How Very Hard Water Affects Your Skin and Hair
While safe to drink, the minerals in Montrose-Ghent's water can affect your family's quality of life. The high concentration of calcium and magnesium interferes with soap, preventing a clean rinse and leaving a film on your body.
- Skin & Scalp: This residue can lead to dry, irritated skin, and an itchy scalp. It can also worsen conditions like eczema.
- Hair: Mineral buildup from hard water leaves hair feeling dull, straw-like, and difficult to style.
- Preparing Baby Formula: For families with infants, using filtered or softened water for formula is often recommended to avoid the high mineral content present in the local tap water.
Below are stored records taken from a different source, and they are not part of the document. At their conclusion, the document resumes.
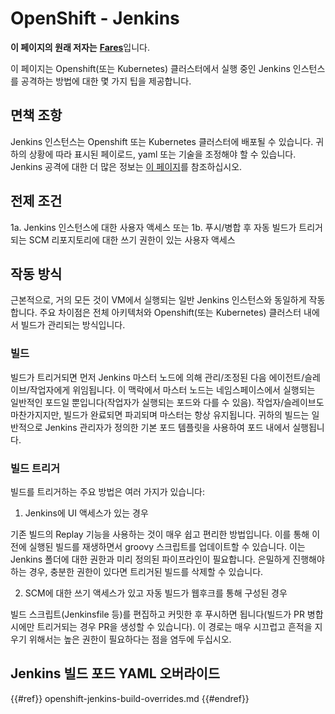 # OpenShift - Jenkins

**이 페이지의 원래 저자는** [**Fares**](https://www.linkedin.com/in/fares-siala/)입니다.

이 페이지는 Openshift(또는 Kubernetes) 클러스터에서 실행 중인 Jenkins 인스턴스를 공격하는 방법에 대한 몇 가지 팁을 제공합니다.

## 면책 조항

Jenkins 인스턴스는 Openshift 또는 Kubernetes 클러스터에 배포될 수 있습니다. 귀하의 상황에 따라 표시된 페이로드, yaml 또는 기술을 조정해야 할 수 있습니다. Jenkins 공격에 대한 더 많은 정보는 [이 페이지](../../../pentesting-ci-cd/jenkins-security/)를 참조하십시오.

## 전제 조건

1a. Jenkins 인스턴스에 대한 사용자 액세스 또는 1b. 푸시/병합 후 자동 빌드가 트리거되는 SCM 리포지토리에 대한 쓰기 권한이 있는 사용자 액세스

## 작동 방식

근본적으로, 거의 모든 것이 VM에서 실행되는 일반 Jenkins 인스턴스와 동일하게 작동합니다. 주요 차이점은 전체 아키텍처와 Openshift(또는 Kubernetes) 클러스터 내에서 빌드가 관리되는 방식입니다.

### 빌드

빌드가 트리거되면 먼저 Jenkins 마스터 노드에 의해 관리/조정된 다음 에이전트/슬레이브/작업자에게 위임됩니다. 이 맥락에서 마스터 노드는 네임스페이스에서 실행되는 일반적인 포드일 뿐입니다(작업자가 실행되는 포드와 다를 수 있음). 작업자/슬레이브도 마찬가지지만, 빌드가 완료되면 파괴되며 마스터는 항상 유지됩니다. 귀하의 빌드는 일반적으로 Jenkins 관리자가 정의한 기본 포드 템플릿을 사용하여 포드 내에서 실행됩니다.

### 빌드 트리거

빌드를 트리거하는 주요 방법은 여러 가지가 있습니다:

1. Jenkins에 UI 액세스가 있는 경우

기존 빌드의 Replay 기능을 사용하는 것이 매우 쉽고 편리한 방법입니다. 이를 통해 이전에 실행된 빌드를 재생하면서 groovy 스크립트를 업데이트할 수 있습니다. 이는 Jenkins 폴더에 대한 권한과 미리 정의된 파이프라인이 필요합니다. 은밀하게 진행해야 하는 경우, 충분한 권한이 있다면 트리거된 빌드를 삭제할 수 있습니다.

2. SCM에 대한 쓰기 액세스가 있고 자동 빌드가 웹후크를 통해 구성된 경우

빌드 스크립트(Jenkinsfile 등)를 편집하고 커밋한 후 푸시하면 됩니다(빌드가 PR 병합 시에만 트리거되는 경우 PR을 생성할 수 있습니다). 이 경로는 매우 시끄럽고 흔적을 지우기 위해서는 높은 권한이 필요하다는 점을 염두에 두십시오.

## Jenkins 빌드 포드 YAML 오버라이드

{{#ref}}
openshift-jenkins-build-overrides.md
{{#endref}}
Filtration Guide for Montrose-Ghent's 14.2 GPG Water
With water this hard, a basic pitcher filter is insufficient. You need a solution that addresses the problem at its source to protect your home.
- Top Recommendation: A whole-house salt-based water softener is the most complete solution. It physically removes the hardness minerals from the water. For the best-tasting drinking water, this should be paired with an under-sink reverse osmosis (RO) system.
- Salt-Free Alternative: A salt-free water conditioner is an option if you wish to avoid salt. It works by crystallizing the minerals to prevent scale buildup but doesn't provide the other benefits of soft water (like better soap lathering).
Let's look at the numbers: A whole-house softener (costing ~$1,500 installed) will pay for itself in roughly 9.8 years by saving you an estimated $153 per year on gas and electric bills, detergents, and premature appliance replacement. This also ends the need to buy bottled water, saving another $600-$900 annually.